Durante l’incontro con il premier slovacco Robert Fico e il Primo Ministro ceco Bohuslav Sobotka, il Cancelliere Angela Merkel si è soffermata sulla Brexit.
Secondo il Cancelliere tedesco l’uscita del Regno Unito dall’Unione Europea “è un evento che inciderà sulla Ue, una circostanza sfortunata”. In conferenza stampa poi la Merkel ribadisce davanti ai suoi due interlocutori che “dobbiamo limitare i danni della Brexit, ma sicuramente avrà un impatto negativo, ora è importante che l’Europa dei 27 lavori per migliorare la competitività dell’area Euro”.

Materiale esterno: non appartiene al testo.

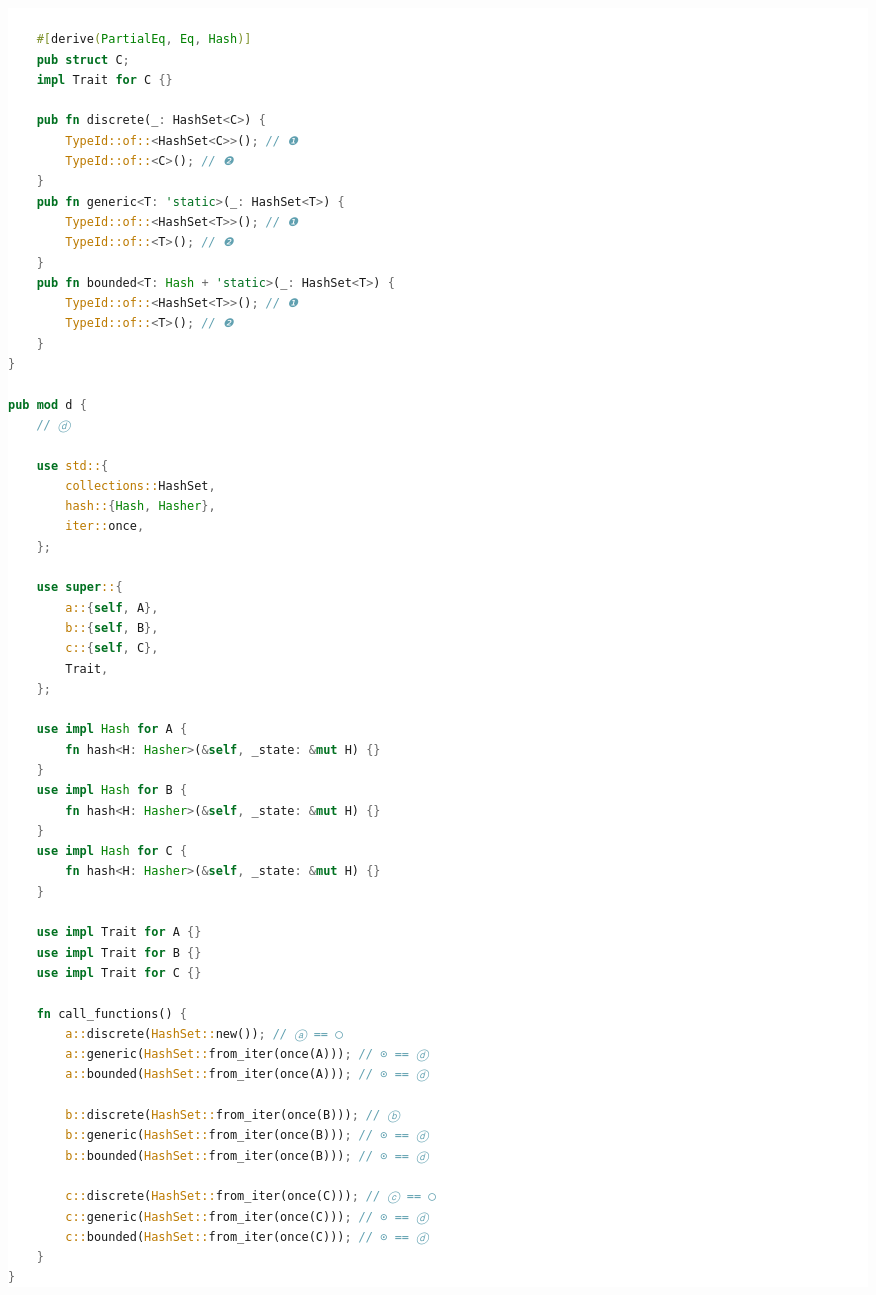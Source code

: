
 ```rust

    #[derive(PartialEq, Eq, Hash)]
    pub struct C;
    impl Trait for C {}

    pub fn discrete(_: HashSet<C>) {
        TypeId::of::<HashSet<C>>(); // ❶
        TypeId::of::<C>(); // ❷
    }
    pub fn generic<T: 'static>(_: HashSet<T>) {
        TypeId::of::<HashSet<T>>(); // ❶
        TypeId::of::<T>(); // ❷
    }
    pub fn bounded<T: Hash + 'static>(_: HashSet<T>) {
        TypeId::of::<HashSet<T>>(); // ❶
        TypeId::of::<T>(); // ❷
    }
}

pub mod d {
    // ⓓ

    use std::{
        collections::HashSet,
        hash::{Hash, Hasher},
        iter::once,
    };

    use super::{
        a::{self, A},
        b::{self, B},
        c::{self, C},
        Trait,
    };

    use impl Hash for A {
        fn hash<H: Hasher>(&self, _state: &mut H) {}
    }
    use impl Hash for B {
        fn hash<H: Hasher>(&self, _state: &mut H) {}
    }
    use impl Hash for C {
        fn hash<H: Hasher>(&self, _state: &mut H) {}
    }

    use impl Trait for A {}
    use impl Trait for B {}
    use impl Trait for C {}

    fn call_functions() {
        a::discrete(HashSet::new()); // ⓐ == ◯
        a::generic(HashSet::from_iter(once(A))); // ⊙ == ⓓ
        a::bounded(HashSet::from_iter(once(A))); // ⊙ == ⓓ

        b::discrete(HashSet::from_iter(once(B))); // ⓑ
        b::generic(HashSet::from_iter(once(B))); // ⊙ == ⓓ
        b::bounded(HashSet::from_iter(once(B))); // ⊙ == ⓓ

        c::discrete(HashSet::from_iter(once(C))); // ⓒ == ◯
        c::generic(HashSet::from_iter(once(C))); // ⊙ == ⓓ
        c::bounded(HashSet::from_iter(once(C))); // ⊙ == ⓓ
    }
}
```

[summary]: #summary
[motivation]: #motivation
[guide-level-explanation]: #guide-level-explanation
[Implementing a Trait on a Type]: https://doc.rust-lang.org/book/ch10-02-traits.html#implementing-a-trait-on-a-type
[`Hash`]: https://doc.rust-lang.org/stable/std/hash/trait.Hash.html
[`PartialEq`]: https://doc.rust-lang.org/stable/std/cmp/trait.PartialEq.html
[`Eq`]: https://doc.rust-lang.org/stable/std/cmp/trait.Eq.html
[`PartialOrd`]: https://doc.rust-lang.org/stable/std/cmp/trait.PartialOrd.html
[`Ord`]: https://doc.rust-lang.org/stable/std/cmp/trait.Ord.html
[`Deserialize`]: https://docs.rs/serde/1/serde/trait.Deserialize.html
[`Serialize`]: https://docs.rs/serde/1/serde/trait.Serialize.html
[the newtype pattern]: https://doc.rust-lang.org/book/ch19-03-advanced-traits.html#using-the-newtype-pattern-to-implement-external-traits-on-external-types
[scoped-implementations-and-generics]: #scoped-implementations-and-generics
[Using the Newtype Pattern to Implement External Traits on External Types]: https://doc.rust-lang.org/book/ch19-03-advanced-traits.html#using-the-newtype-pattern-to-implement-external-traits-on-external-types
[using-scoped-implementations-to-implement-external-traits-on-external-types]: #using-scoped-implementations-to-implement-external-traits-on-external-types
[for the `use` keyword]: https://doc.rust-lang.org/stable/std/keyword.use.html
[for the `impl` keyword]: https://doc.rust-lang.org/stable/std/keyword.impl.html
[reference-level-explanation]: #reference-level-explanation
[grammar-changes]: #grammar-changes
  [*TraitImpl*]: https://doc.rust-lang.org/reference/items/implementations.html?highlight=TraitImpl#implementations
  [E0178]: https://doc.rust-lang.org/error_codes/E0178.html
  [*UseTree*]: https://doc.rust-lang.org/reference/items/use-declarations.html?highlight=UseTree#use-declarations
[no-external-scoped-implementations-of-sealed-traits]: #no-external-scoped-implementations-of-sealed-traits
[type-parameters-capture-their-implementation-environment]: #type-parameters-capture-their-implementation-environment
[type-identity-of-discrete-types]: #type-identity-of-discrete-types
[type-identity-of-generic-types]: #type-identity-of-generic-types
[implementation-aware-generics]: #implementation-aware-generics
[implementation-invariant-generics]: #implementation-invariant-generics
[typeid-of-generic-type-parameters-opaque-types]: #typeid-of-generic-type-parameters-opaque-types
[layout-compatibility]: #layout-compatibility
[contextual-monomorphisation-of-generic-implementations-and-generic-functions]: #contextual-monomorphisation-of-generic-implementations-and-generic-functions
[independent-trait-implementations-on-discrete-types-may-still-call-shadowed-implementations]: #independent-trait-implementations-on-discrete-types-may-still-call-shadowed-implementations
[unused-scoped-implementation]: #unused-scoped-implementation
[global-trait-implementation-available]: #global-trait-implementation-available
[private-supertrait-implementation-required-by-public-implementation]: #private-supertrait-implementation-required-by-public-implementation
[scoped-implementation-is-less-visible-than-itemfield-it-is-captured-in]: #scoped-implementation-is-less-visible-than-itemfield-it-is-captured-in
[imported-implementation-is-less-visible-than-itemfield-it-is-captured-in]: #imported-implementation-is-less-visible-than-itemfield-it-is-captured-in
[negative-scoped-implementation]: #negative-scoped-implementation
[incompatible-or-missing-supertrait-implementation]: #incompatible-or-missing-supertrait-implementation
[scoped-implementation-of-external-sealed-trait]: #scoped-implementation-of-external-sealed-trait
[behaviour-changewarning-typeid-of-implementation-aware-generic-discretised-using-generic-type-parameters]: #behaviour-changewarning-typeid-of-implementation-aware-generic-discretised-using-generic-type-parameters
[resolution-on-generic-type-parameters]: #resolution-on-generic-type-parameters
[Method calls]: https://doc.rust-lang.org/book/ch05-03-method-syntax.html#method-syntax
[`DynMetadata<dyn Display>`]: https://doc.rust-lang.org/stable/core/ptr/struct.DynMetadata.html
[drawbacks]: #drawbacks
[first-party-implementation-assumptions-in-macros]: #first-party-implementation-assumptions-in-macros
[split-type-identity-may-be-unexpected]: #split-type-identity-may-be-unexpected
[rationale-and-alternatives]: #rationale-and-alternatives
[error-handling-and-conversions]: #error-handling-and-conversions
[logical-consistency]: #logical-consistency
[of-generic-collections]: #of-generic-collections
[of-type-erased-collections]: #of-type-erased-collections
[unblock-ecosystem-evolution]: #unblock-ecosystem-evolution
[why-specific-implementation-invariant-generics]: #why-specific-implementation-invariant-generics
[RFC: Hidden trait implementations]: https://github.com/rust-lang/rfcs/pull/2529
[prior-art]: #prior-art
[lightweight-flexible-object-oriented-generics]: #lightweight-flexible-object-oriented-generics
[unresolved-questions]: #unresolved-questions
[which-structs-should-be-implementation-invariant]: #which-structs-should-be-implementation-invariant
[future-possibilities]: #future-possibilities
[tap]: https://crates.io/crates/tap
[interaction-with-specialisation]: #interaction-with-specialisation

Non proprio un messaggio in linea con quanto dichiarato nei giorni scorsi dal Presidente del Consiglio Europeo, Tusk e dal Presidente della Commissione Europea, Juncker. Ma due politici legati a istituzioni confederali, ma che non sono alla guida di un paese possono permettersi qualche passaggio ideologico, la Merkel da statista e con le elezioni alle porte non può che essere preoccupata dall’uscita di un partner così importante come il Regno Unito dall’Europa comunitaria.
Intanto i mercati sembrano essere anche più preoccupati di Angela Merkel sulla salute dell’Unione Europea. Crolla la moneta unica come bene rifugio delle banche centrali, mentre sale la sterlina data a giugno scorso per spacciata, ma acquistata da la maggior parte dei paesi in via di sviluppo. Secondo una ricerca della HSBC sembra che il 71% delle banche centrali nel mondo non sia preoccupato dalla Brexit.